# FaeryBunch: The Movie



## Jedikeet

*Coming soon to theaters, the perfect comedy for the holidays with the perfect A-list cast!:clap:

Paramount Pictures Presents
A FaeryBee Fantasy Production/Peachy DeMille Film

"THE FAERYBUNCH"

**Starring**
Leonardo DiCaprio as SKIPPER
Brad Pitt as SCOOTER
Matt Damon as SPARKY
George Clooney as SOTERION
Bryan Cranston as SOLOMON
Julia Roberts as SEFFRA
Sandra Bullock as SAMARA
-With-
Robert Downey Jr as Peachy * Ben Stiller as PEDRO * Janeane Garofalo as POPPY
-And-
Ben Affleck as SPRINGER & Casey Affleck as SLIDER
Screenplay by Jedikeet

Get ready to have your funny bones tickled by their feathers this Christmas!​*


----------



## FaeryBee

*Oh my! What a line-up of actors. 
The Casting Director must have had a grand time getting all these big name stars to agree to this movie. :laughing2:*


----------



## Jedikeet

Most of the cast begged for participation, especially the 3 leads literally fought just for the honor to be _Skipooterky_ and literally agreed to do it for _bird seeds_...plus a higher percentage of the gross, of course.

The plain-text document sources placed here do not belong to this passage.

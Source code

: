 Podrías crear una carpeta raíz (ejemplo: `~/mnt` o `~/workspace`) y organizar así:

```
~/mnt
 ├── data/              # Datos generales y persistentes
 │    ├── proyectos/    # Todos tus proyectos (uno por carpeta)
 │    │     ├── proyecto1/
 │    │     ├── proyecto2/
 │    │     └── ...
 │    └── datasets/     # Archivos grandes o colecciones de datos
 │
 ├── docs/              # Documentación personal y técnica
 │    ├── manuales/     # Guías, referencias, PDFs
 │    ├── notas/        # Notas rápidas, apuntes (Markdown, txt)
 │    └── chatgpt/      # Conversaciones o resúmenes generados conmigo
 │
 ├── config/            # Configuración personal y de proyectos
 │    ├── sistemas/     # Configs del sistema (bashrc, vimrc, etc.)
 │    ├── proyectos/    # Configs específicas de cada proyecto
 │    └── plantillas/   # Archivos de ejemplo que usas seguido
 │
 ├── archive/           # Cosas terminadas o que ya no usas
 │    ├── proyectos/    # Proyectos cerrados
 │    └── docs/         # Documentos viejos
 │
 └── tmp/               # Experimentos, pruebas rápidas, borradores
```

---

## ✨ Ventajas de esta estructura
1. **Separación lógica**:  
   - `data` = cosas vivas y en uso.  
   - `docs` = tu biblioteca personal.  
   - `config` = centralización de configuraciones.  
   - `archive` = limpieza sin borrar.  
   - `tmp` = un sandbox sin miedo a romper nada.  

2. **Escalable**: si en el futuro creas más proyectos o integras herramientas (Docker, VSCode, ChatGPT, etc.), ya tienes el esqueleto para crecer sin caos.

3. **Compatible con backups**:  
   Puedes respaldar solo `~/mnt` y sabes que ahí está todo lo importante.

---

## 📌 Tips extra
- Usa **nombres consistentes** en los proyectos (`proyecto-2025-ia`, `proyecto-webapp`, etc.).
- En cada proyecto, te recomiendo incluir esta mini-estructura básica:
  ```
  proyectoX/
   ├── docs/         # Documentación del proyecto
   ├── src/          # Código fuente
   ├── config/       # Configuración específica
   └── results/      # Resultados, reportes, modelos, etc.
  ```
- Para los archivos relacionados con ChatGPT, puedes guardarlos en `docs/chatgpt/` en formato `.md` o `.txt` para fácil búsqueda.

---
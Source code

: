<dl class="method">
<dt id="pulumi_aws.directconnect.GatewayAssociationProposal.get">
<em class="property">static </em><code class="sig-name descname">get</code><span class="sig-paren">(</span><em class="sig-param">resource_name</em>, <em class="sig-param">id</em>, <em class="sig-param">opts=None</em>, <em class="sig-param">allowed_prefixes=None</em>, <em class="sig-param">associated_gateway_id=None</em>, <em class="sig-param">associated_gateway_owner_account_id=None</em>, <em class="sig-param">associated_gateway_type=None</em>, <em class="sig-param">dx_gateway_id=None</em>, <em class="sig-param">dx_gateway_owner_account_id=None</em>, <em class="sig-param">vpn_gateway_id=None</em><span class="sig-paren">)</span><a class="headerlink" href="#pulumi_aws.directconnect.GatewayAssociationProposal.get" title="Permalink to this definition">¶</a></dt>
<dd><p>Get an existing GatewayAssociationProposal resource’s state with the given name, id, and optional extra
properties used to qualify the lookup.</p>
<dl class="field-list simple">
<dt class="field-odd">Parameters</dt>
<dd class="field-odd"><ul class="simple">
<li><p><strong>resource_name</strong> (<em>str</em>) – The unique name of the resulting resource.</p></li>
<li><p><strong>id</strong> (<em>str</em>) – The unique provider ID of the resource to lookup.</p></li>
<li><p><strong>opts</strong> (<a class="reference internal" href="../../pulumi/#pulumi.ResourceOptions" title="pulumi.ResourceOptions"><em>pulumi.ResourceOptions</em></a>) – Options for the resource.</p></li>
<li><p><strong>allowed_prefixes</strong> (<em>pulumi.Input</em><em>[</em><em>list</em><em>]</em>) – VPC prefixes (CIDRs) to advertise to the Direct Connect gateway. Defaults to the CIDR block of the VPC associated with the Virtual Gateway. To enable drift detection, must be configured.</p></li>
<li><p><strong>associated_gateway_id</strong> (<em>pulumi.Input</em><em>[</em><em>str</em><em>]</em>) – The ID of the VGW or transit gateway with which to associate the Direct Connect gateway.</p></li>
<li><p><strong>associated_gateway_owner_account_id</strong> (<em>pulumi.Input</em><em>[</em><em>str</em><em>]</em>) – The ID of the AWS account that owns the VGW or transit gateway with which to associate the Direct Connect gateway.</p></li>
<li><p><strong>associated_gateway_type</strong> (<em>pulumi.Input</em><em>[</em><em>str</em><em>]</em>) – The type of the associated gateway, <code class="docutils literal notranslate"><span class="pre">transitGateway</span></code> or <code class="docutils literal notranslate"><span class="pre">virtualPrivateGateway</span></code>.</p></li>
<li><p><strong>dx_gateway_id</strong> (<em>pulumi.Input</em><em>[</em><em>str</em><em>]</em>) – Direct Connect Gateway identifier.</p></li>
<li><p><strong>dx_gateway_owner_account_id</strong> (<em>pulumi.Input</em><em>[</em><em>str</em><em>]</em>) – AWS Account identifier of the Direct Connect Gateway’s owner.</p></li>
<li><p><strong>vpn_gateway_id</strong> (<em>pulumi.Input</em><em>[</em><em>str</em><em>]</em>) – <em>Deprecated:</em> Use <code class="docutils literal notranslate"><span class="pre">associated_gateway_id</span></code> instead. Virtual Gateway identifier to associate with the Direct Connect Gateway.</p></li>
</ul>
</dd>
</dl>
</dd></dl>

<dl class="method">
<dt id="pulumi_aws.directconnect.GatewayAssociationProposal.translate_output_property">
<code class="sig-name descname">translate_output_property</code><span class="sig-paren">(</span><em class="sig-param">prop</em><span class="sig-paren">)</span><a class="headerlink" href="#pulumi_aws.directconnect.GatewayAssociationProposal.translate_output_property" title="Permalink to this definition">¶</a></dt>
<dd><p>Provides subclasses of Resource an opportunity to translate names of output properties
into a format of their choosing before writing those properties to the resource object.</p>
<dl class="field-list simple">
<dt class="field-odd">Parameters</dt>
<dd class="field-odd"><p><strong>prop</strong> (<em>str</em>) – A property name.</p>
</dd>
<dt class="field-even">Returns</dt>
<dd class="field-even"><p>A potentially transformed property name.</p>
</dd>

Julia Roberts wanted a hefty salary but settled to a deferment on a Seffra spin-off film.

Update: Bryan Cranston just agreed to accept the part for Solomon, on the condition that he can have his head shaved again:laughing:


----------



## Therm

Hm, while the Movie is a must and there are big stars names attached I feel most are too old and past it to play these sprightly young birds. 
We want fresh talent. 

Where the heck is the casting director?

If you please... I know the story speaks for itself but a younger crowd....

**Starring**
Chris Pratt as SKIPPER
Chris Pine as SCOOTER
Chris Galya as SPARKY
Chris Evans as SOTERION
Evan Peters as SOLOMON
Anna Faris as SEFFRA
Jennifer Lawrence as SAMARA
-With-
Cillian Murphy as Peachy * Michael Fassbender as PEDRO * 
Sophie Turner as POPPY
-And-
Chris Hemsworth as Springer & Liam Hemsworth as Slider
Screenplay by Jedikeet
Re-casting by Therm


----------



## shanebudgie

Lol hehehe.I'm already ready to watch the new movie.its all star cast of colorful characters.sure to bea box office smash hit. Blessings


----------



## RavensGryf

Wow, I'm excited about this... this is definitely on my "need to watch" movie list ! I don't know if I can wait until December for it though . 

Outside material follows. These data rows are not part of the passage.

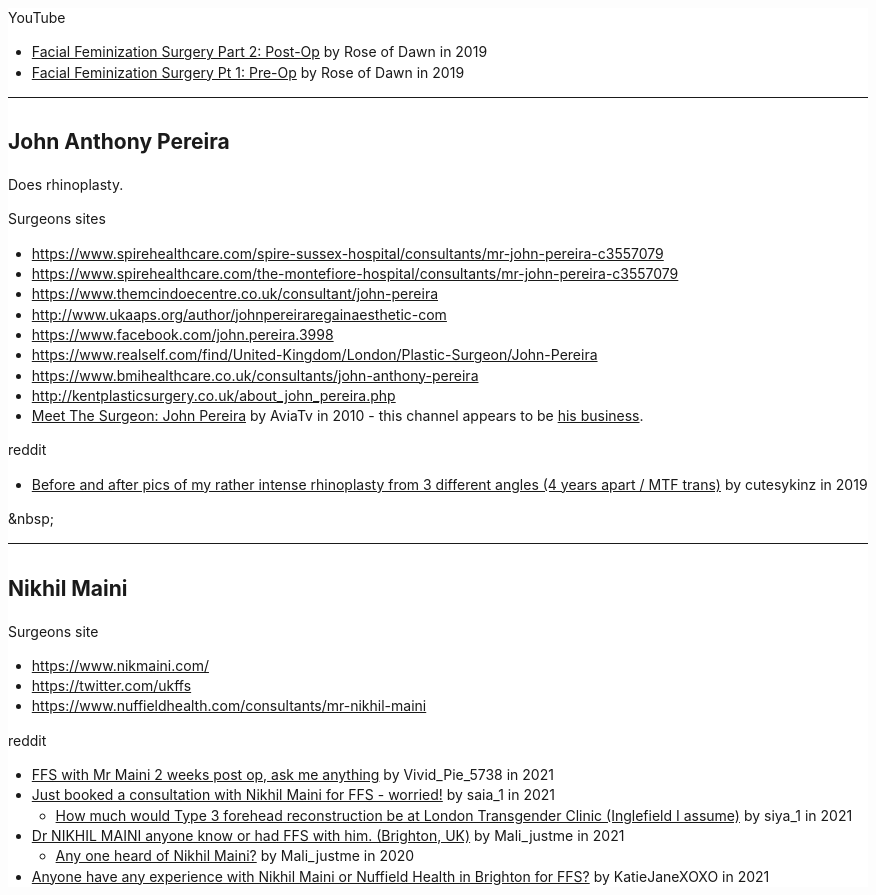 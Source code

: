 YouTube

* [Facial Feminization Surgery Part 2: Post-Op](https://www.youtube.com/watch?v=HxNjA1iMYsM) by Rose of Dawn in 2019
* [Facial Feminization Surgery Pt 1: Pre-Op](https://www.youtube.com/watch?v=_JwloM0UWMw) by Rose of Dawn in 2019

*****
## John Anthony Pereira

Does rhinoplasty.

Surgeons sites

* https://www.spirehealthcare.com/spire-sussex-hospital/consultants/mr-john-pereira-c3557079
* https://www.spirehealthcare.com/the-montefiore-hospital/consultants/mr-john-pereira-c3557079
* https://www.themcindoecentre.co.uk/consultant/john-pereira
* http://www.ukaaps.org/author/johnpereiraregainaesthetic-com
* https://www.facebook.com/john.pereira.3998
* https://www.realself.com/find/United-Kingdom/London/Plastic-Surgeon/John-Pereira
* https://www.bmihealthcare.co.uk/consultants/john-anthony-pereira
* http://kentplasticsurgery.co.uk/about_john_pereira.php
* [Meet The Surgeon: John Pereira](https://www.youtube.com/watch?v=sDHy9DjcsN4) by AviaTv in 2010 - this channel appears to be [his business](https://beta.companieshouse.gov.uk/company/07296291/officers).

reddit

* [Before and after pics of my rather intense rhinoplasty from 3 different angles (4 years apart / MTF trans)](https://www.reddit.com/r/PlasticSurgery/comments/ai29eh/before_and_after_pics_of_my_rather_intense/) by cutesykinz in 2019




&amp;nbsp;
*****
## Nikhil Maini

Surgeons site

* https://www.nikmaini.com/
* https://twitter.com/ukffs
* https://www.nuffieldhealth.com/consultants/mr-nikhil-maini

reddit

* [FFS with Mr Maini 2 weeks post op, ask me anything](https://www.reddit.com/r/transgenderUK/comments/q9bk1c/ffs_with_mr_maini_2_weeks_post_op_ask_me_anything/) by Vivid_Pie_5738 in 2021
* [Just booked a consultation with Nikhil Maini for FFS - worried!](https://www.reddit.com/r/Transgender_Surgeries/comments/lm6yfa/just_booked_a_consultation_with_nikhil_maini_for/) by saia_1 in 2021
    * [How much would Type 3 forehead reconstruction be at London Transgender Clinic (Inglefield I assume)](https://www.reddit.com/r/Transgender_Surgeries/comments/ld717u/how_much_would_type_3_forehead_reconstruction_be/) by siya_1 in 2021
* [Dr NIKHIL MAINI anyone know or had FFS with him. (Brighton, UK)](https://www.reddit.com/r/transgenderUK/comments/kplpif/dr_nikhil_maini_anyone_know_or_had_ffs_with_him/) by Mali_justme in 2021
    * [Any one heard of Nikhil Maini?](https://www.reddit.com/r/Transgender_Surgeries/comments/evllfm/any_one_heard_of_nikhil_maini/) by Mali_justme in 2020
* [Anyone have any experience with Nikhil Maini or Nuffield Health in Brighton for FFS?](https://www.reddit.com/r/transgenderUK/comments/itw4mt/anyone_have_any_experience_with_nikhil_maini_or/) by KatieJaneXOXO in 2021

LOL at Emma's re-casting for a younger cast :laughing: But who are these people?!! The only one I know of is Jennifer Lawrence, and only because she's so famous now :laughing2:. I have heard of Chris Hemsworth, but don't know what he played in. Chris is sure a popular name haha.


----------



## Stranding

Can't wait till Christmas either! What a find in a stocking 

BUT
Well, what about the golden oldies that everybudge WILL have heard of?

The tried and tested true grey grits of the stage & screen? The stars, in the true sense, in those superb quality films which get watched first & foremost because _they_ are playing in them?

Helen Mirren, Judy Dench, Henry Fonda, Laurence Olivier, Maggie Smith, John Gielgud, Morgan Freeman...

I say: Give the silvers another peck at the millet!!


----------



## Jedikeet

That's also a fine ensemble of contemporary talents from your list, Emma

If you watch any of the Disney/Pixar animated films, youll notice they often go with seasoned actors/actresses that have what voice casting directors call 'character voice' that transcends physicality or age. It's all about hitting the right distinct tone for each character. Best examples of course are Tom Hanks and Tim Allen as Woody & Buzz in 'Toy Story' and my favorite Ellen Degeneres as Dory in 'Finding Nemo' & 'Finding Dory' that just came out, which I so wanna see! Ellen is now almost 60yrs old but she still has that youthful ditsy voice for that character. 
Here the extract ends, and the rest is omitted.